Hoy la he visto al otro lado del escaparate. En el brazo lucía la rosa que se tatuó después de divorciarnos. Por lo que sé ahora es feliz, lo que me alegra, aunque una afilada ráfaga de melancolía se cruzó ante mis ojos.

Siempre quisimos un bebé. Lo buscamos por todas partes, a todas horas, pero no se quedaba embarazada. Probamos a reservarnos para el momento más propicio, tampoco funcionó. Pasaron los años. El fracaso, ese sádico revés que subyace del anhelo, fue para nuestra relación como un cuchillo para la carne. Apenas podíamos dirigirnos tres palabras seguidas sin que los reproches se desbocasen. Entonces, una amiga que trabaja en un hospital, nos propuso hacernos unas pruebas. Y eso hicimos. Una semana después recibí los resultados. Ella era estéril.

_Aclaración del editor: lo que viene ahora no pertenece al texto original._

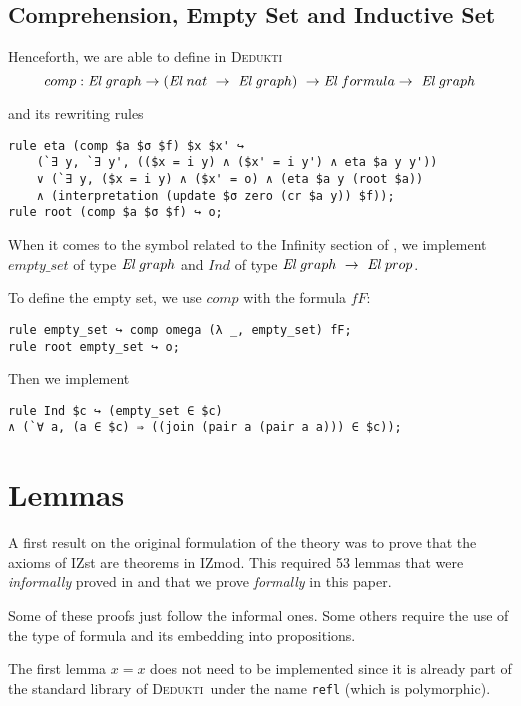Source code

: \documentclass[submission,copyright,creativecommons]{eptcs}
\def\ra{\rightarrow}
\def\El{{\mbox{\it El}}}
\newcommand{\dedukti}{\textsc{Dedukti}}
\begin{document}
\subsection{Comprehension, Empty Set and Inductive Set}

Henceforth, we are able to define in \dedukti
$$comp : \El~graph \ra (\El \ nat \ \ra \ \El~graph) \  \ra \El \ formula \ra \ \El~graph$$

and its rewriting rules

\begin{lstlisting}
rule eta (comp $a $σ $f) $x $x' ↪ 
	(`∃ y, `∃ y', (($x = i y) ∧ ($x' = i y') ∧ eta $a y y')) 
	∨ (`∃ y, ($x = i y) ∧ ($x' = o) ∧ (eta $a y (root $a))
	∧ (interpretation (update $σ zero (cr $a y)) $f));
rule root (comp $a $σ $f) ↪ o;
\end{lstlisting}

When it comes to the symbol related to the Infinity section of \cite[see Section 2.1]{zermodulo}, we implement $empty\_set$ of type $\El~graph$ and $Ind$ of type $\El~graph \ \ra \ \El~prop$.

To define the empty set, we use $comp$ with the formula $fF$:
\begin{lstlisting}
rule empty_set ↪ comp omega (λ _, empty_set) fF;
rule root empty_set ↪ o;
\end{lstlisting}

Then we implement

\begin{lstlisting}
rule Ind $c ↪ (empty_set ∈ $c) 
∧ (`∀ a, (a ∈ $c) ⇒ ((join (pair a (pair a a))) ∈ $c));
\end{lstlisting}


\section{Lemmas}

A first result on the original formulation of the theory was to prove that the axioms of IZst are theorems in IZmod. This required 53 lemmas that were \textit{informally} proved in \cite[see Tables 4 and 5]{zermodulo} and that we prove \textit{formally} in this paper.

Some of these proofs just follow the informal ones. Some others require the use of the type of formula and its embedding into propositions. 

The first lemma $x=x$ does not need to be implemented since it is already part of the standard library of \dedukti \ under the name \texttt{refl} (which is polymorphic).
\end{document}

Mi mundo se desparramó por el parqué. ¿Cómo le daría la peor noticia que nadie jamás podría darle?

Si le decía la verdad, le haría totalmente desgraciada. La conozco lo suficiente como para saber que su sentimiento de culpa la martirizaría de por vida. Podía contarle una mentira piadosa, asegurándole que el estéril era yo. No me lo reprocharía nunca, al contrario, me daría todo su cariño para aliviar mi herida fingida. Pero siempre he creído que toda mentira acaba saliendo a la luz, y ella no me hubiese perdonado ese engaño.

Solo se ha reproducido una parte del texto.